O presidente do MPLA, João Lourenço, afirmou esta quinta-feira, em Luanda, que as plataformas digitais têm sido utilizadas para a disseminação de notícias falsas, manipulação de informação e ataques à honra de dirigentes e quadros políticos em Angola.

As declarações foram feitas durante a abertura da X reunião do Comité Central do MPLA, onde o líder do partido defendeu a necessidade de reforçar o combate à desinformação nas redes sociais, fenómeno que classificou como um dos principais desafios da mobilização política na actualidade.

Segundo João Lourenço, as plataformas digitais passaram a desempenhar um papel central na vida pública e na disputa política, permitindo maior interacção entre cidadãos e actores políticos, mas também abrindo espaço para a propagação de conteúdos considerados falsos ou manipulados.

O presidente do MPLA considerou que alguns adversários políticos têm recorrido às redes sociais para promover campanhas de desinformação e difamação contra o partido, situação que, afirmou, exige maior vigilância e capacidade de resposta por parte dos militantes e dirigentes da organização.

Durante a intervenção, João Lourenço apelou igualmente aos membros do partido para desmontarem narrativas que, segundo ele, procuram desacreditar os processos eleitorais em Angola, nomeadamente acusações de alegadas fraudes eleitorais.

O líder do MPLA recordou que, nas últimas eleições, circularam nas redes sociais acusações sobre a existência de um alegado “túnel” utilizado para manipulação dos resultados eleitorais, alegação que, de acordo com o presidente do partido, nunca foi comprovada.

O debate sobre a desinformação nas plataformas digitais surge também num momento em que a Assembleia Nacional de Angola aprovou, em Janeiro último, na generalidade, a proposta de lei destinada a combater a disseminação de informações falsas na internet.

A iniciativa legislativa, apresentada pelo Ministério das Telecomunicações, Tecnologias de Informação e Comunicação Social, recebeu 97 votos favoráveis do MPLA, 74 votos contra da UNITA e três abstenções de outros partidos representados no parlamento.

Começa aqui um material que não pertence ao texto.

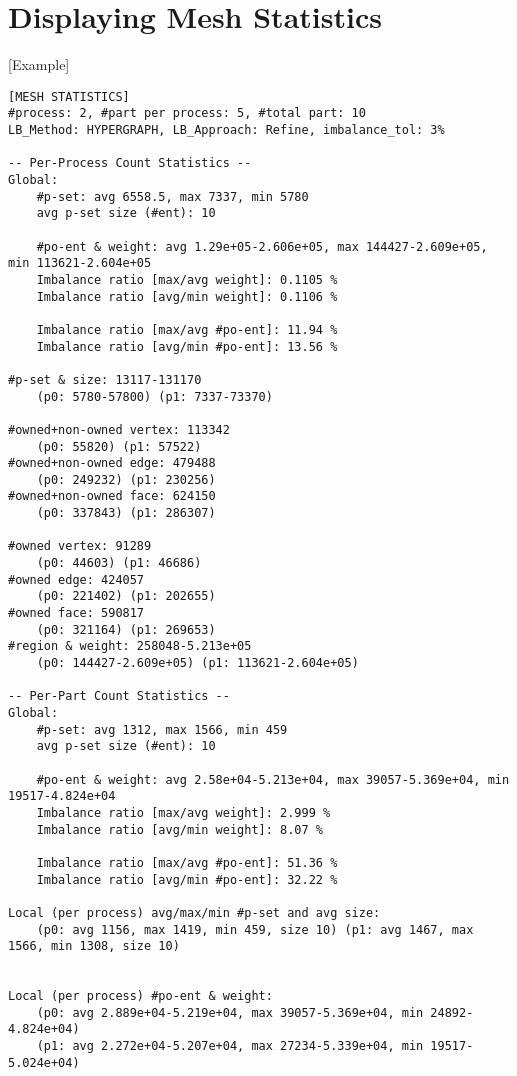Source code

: 
\section{Displaying Mesh Statistics}\label{sec:mstat}

[Example]
\begin{small}
\begin{verbatim}
[MESH STATISTICS]
#process: 2, #part per process: 5, #total part: 10
LB_Method: HYPERGRAPH, LB_Approach: Refine, imbalance_tol: 3%

-- Per-Process Count Statistics --
Global: 
	#p-set: avg 6558.5, max 7337, min 5780
	avg p-set size (#ent): 10

	#po-ent & weight: avg 1.29e+05-2.606e+05, max 144427-2.609e+05, min 113621-2.604e+05
	Imbalance ratio [max/avg weight]: 0.1105 %
	Imbalance ratio [avg/min weight]: 0.1106 %

	Imbalance ratio [max/avg #po-ent]: 11.94 %
	Imbalance ratio [avg/min #po-ent]: 13.56 %

#p-set & size: 13117-131170
	(p0: 5780-57800) (p1: 7337-73370) 

#owned+non-owned vertex: 113342
	(p0: 55820) (p1: 57522) 
#owned+non-owned edge: 479488
	(p0: 249232) (p1: 230256) 
#owned+non-owned face: 624150
	(p0: 337843) (p1: 286307) 

#owned vertex: 91289
	(p0: 44603) (p1: 46686) 
#owned edge: 424057
	(p0: 221402) (p1: 202655) 
#owned face: 590817
	(p0: 321164) (p1: 269653) 
#region & weight: 258048-5.213e+05
	(p0: 144427-2.609e+05) (p1: 113621-2.604e+05) 

-- Per-Part Count Statistics --
Global: 
	#p-set: avg 1312, max 1566, min 459
	avg p-set size (#ent): 10

	#po-ent & weight: avg 2.58e+04-5.213e+04, max 39057-5.369e+04, min 19517-4.824e+04
	Imbalance ratio [max/avg weight]: 2.999 %
	Imbalance ratio [avg/min weight]: 8.07 %

	Imbalance ratio [max/avg #po-ent]: 51.36 %
	Imbalance ratio [avg/min #po-ent]: 32.22 %

Local (per process) avg/max/min #p-set and avg size:
	(p0: avg 1156, max 1419, min 459, size 10) (p1: avg 1467, max 1566, min 1308, size 10) 
	

Local (per process) #po-ent & weight:
	(p0: avg 2.889e+04-5.219e+04, max 39057-5.369e+04, min 24892-4.824e+04) 
    (p1: avg 2.272e+04-5.207e+04, max 27234-5.339e+04, min 19517-5.024e+04) 
	


\end{verbatim}
\end{small}
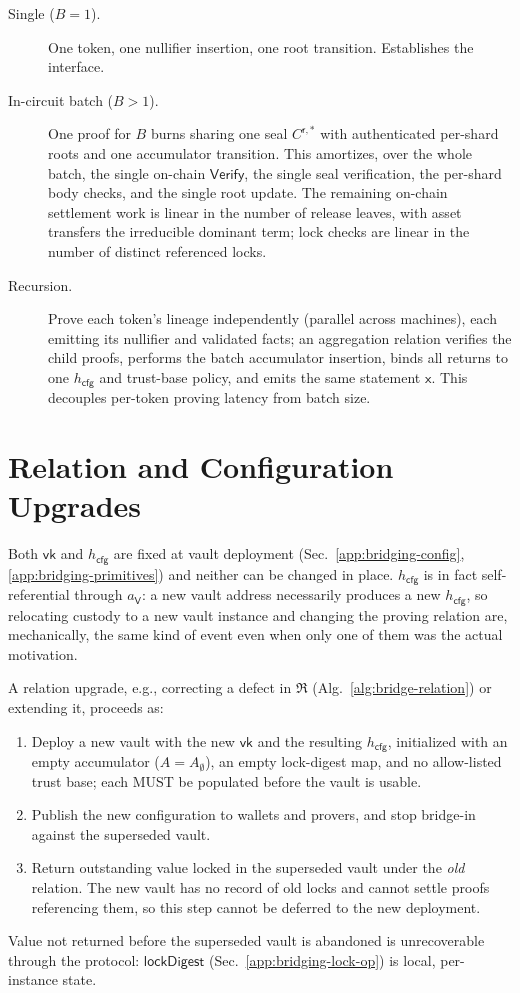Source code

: \begin{description}
  \item[Single ($B=1$).] One token, one nullifier insertion, one root transition. Establishes the interface.
  \item[In-circuit batch ($B>1$).] One proof for $B$ burns sharing one seal $C^{\mathsf r,*}$ with authenticated per-shard roots and one accumulator transition. This amortizes, over the whole batch, the single on-chain $\mathsf{Verify}$, the single seal verification, the per-shard body checks, and the single root update. The remaining on-chain settlement work is linear in the number of release leaves, with asset transfers the irreducible dominant term; lock checks are linear in the number of distinct referenced locks.
  \item[Recursion.] Prove each token's lineage independently (parallel across machines), each emitting its nullifier and validated facts; an aggregation relation verifies the child proofs, performs the batch accumulator insertion, binds all returns to one $h_\mathsf{cfg}$ and trust-base policy, and emits the same statement $\mathsf{x}$. This decouples per-token proving latency from batch size.
\end{description}

\section{Relation and Configuration Upgrades}\label{app:bridging-upgrades}

Both $\mathsf{vk}$ and $h_\mathsf{cfg}$ are fixed at vault deployment (Sec.~\ref{app:bridging-config}, \ref{app:bridging-primitives}) and neither can be changed in place. $h_\mathsf{cfg}$ is in fact self-referential through $a_\mathsf{V}$: a new vault address necessarily produces a new $h_\mathsf{cfg}$, so relocating custody to a new vault instance and changing the proving relation are, mechanically, the same kind of event even when only one of them was the actual motivation.

A relation upgrade, e.g., correcting a defect in $\mathfrak{R}$ (Alg.~\ref{alg:bridge-relation}) or extending it, proceeds as:
\begin{enumerate}
  \item Deploy a new vault with the new $\mathsf{vk}$ and the resulting $h_\mathsf{cfg}$, initialized with an empty accumulator ($A = A_\emptyset$), an empty lock-digest map, and no allow-listed trust base; each MUST be populated before the vault is usable.
  \item Publish the new configuration to wallets and provers, and stop bridge-in against the superseded vault.
  \item Return outstanding value locked in the superseded vault under the \emph{old} relation. The new vault has no record of old locks and cannot settle proofs referencing them, so this step cannot be deferred to the new deployment.
\end{enumerate}
Value not returned before the superseded vault is abandoned is unrecoverable through the protocol: $\mathsf{lockDigest}$ (Sec.~\ref{app:bridging-lock-op}) is local, per-instance state.

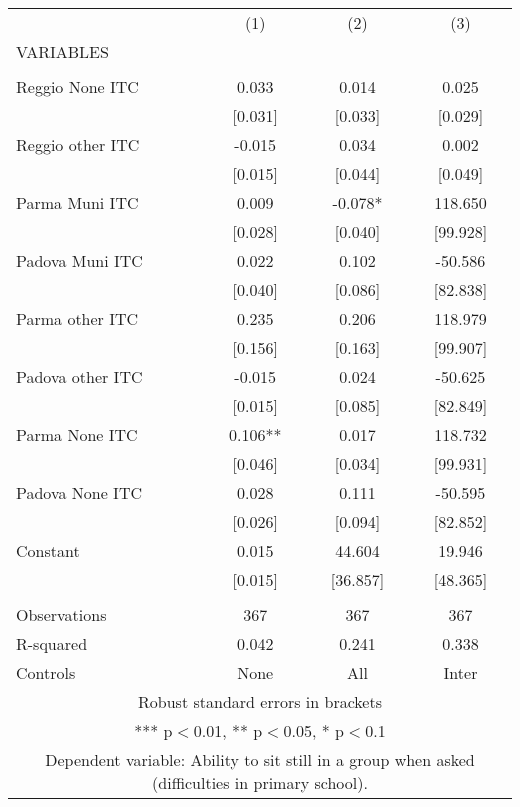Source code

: \begin{tabular}{lccc} \hline
 & (1) & (2) & (3) \\
VARIABLES &  &  &  \\ \hline
 &  &  &  \\
Reggio None ITC & 0.033 & 0.014 & 0.025 \\
 & [0.031] & [0.033] & [0.029] \\
Reggio other ITC & -0.015 & 0.034 & 0.002 \\
 & [0.015] & [0.044] & [0.049] \\
Parma Muni ITC & 0.009 & -0.078* & 118.650 \\
 & [0.028] & [0.040] & [99.928] \\
Padova Muni ITC & 0.022 & 0.102 & -50.586 \\
 & [0.040] & [0.086] & [82.838] \\
Parma other ITC & 0.235 & 0.206 & 118.979 \\
 & [0.156] & [0.163] & [99.907] \\
Padova other ITC & -0.015 & 0.024 & -50.625 \\
 & [0.015] & [0.085] & [82.849] \\
Parma None ITC & 0.106** & 0.017 & 118.732 \\
 & [0.046] & [0.034] & [99.931] \\
Padova None ITC & 0.028 & 0.111 & -50.595 \\
 & [0.026] & [0.094] & [82.852] \\
Constant & 0.015 & 44.604 & 19.946 \\
 & [0.015] & [36.857] & [48.365] \\
 &  &  &  \\
Observations & 367 & 367 & 367 \\
R-squared & 0.042 & 0.241 & 0.338 \\
 Controls & None & All & Inter \\ \hline
\multicolumn{4}{c}{ Robust standard errors in brackets} \\
\multicolumn{4}{c}{ *** p$<$0.01, ** p$<$0.05, * p$<$0.1} \\
\multicolumn{4}{c}{ Dependent variable: Ability to sit still in a group when asked (difficulties in primary school).} \\
\end{tabular}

A proposta de lei, elaborada em Março de 2025, prevê a criminalização da disseminação de informações falsas na internet, estabelecendo penas que podem variar entre um e dez anos de prisão, com o objectivo de travar a propagação de conteúdos considerados falsos nas redes sociais.

De acordo com o documento, a legislação procura equilibrar o combate à desinformação com os princípios consagrados na Constituição da República de Angola, que garante as liberdades de expressão e de informação, respeitando ao mesmo tempo os direitos ao bom nome, à honra, à reputação e à reserva da vida privada e familiar dos cidadãos.

As declarações de João Lourenço surgem também num contexto político marcado pela aproximação do próximo congresso do MPLA, no qual o actual chefe de Estado pretende recandidatar-se à liderança do partido.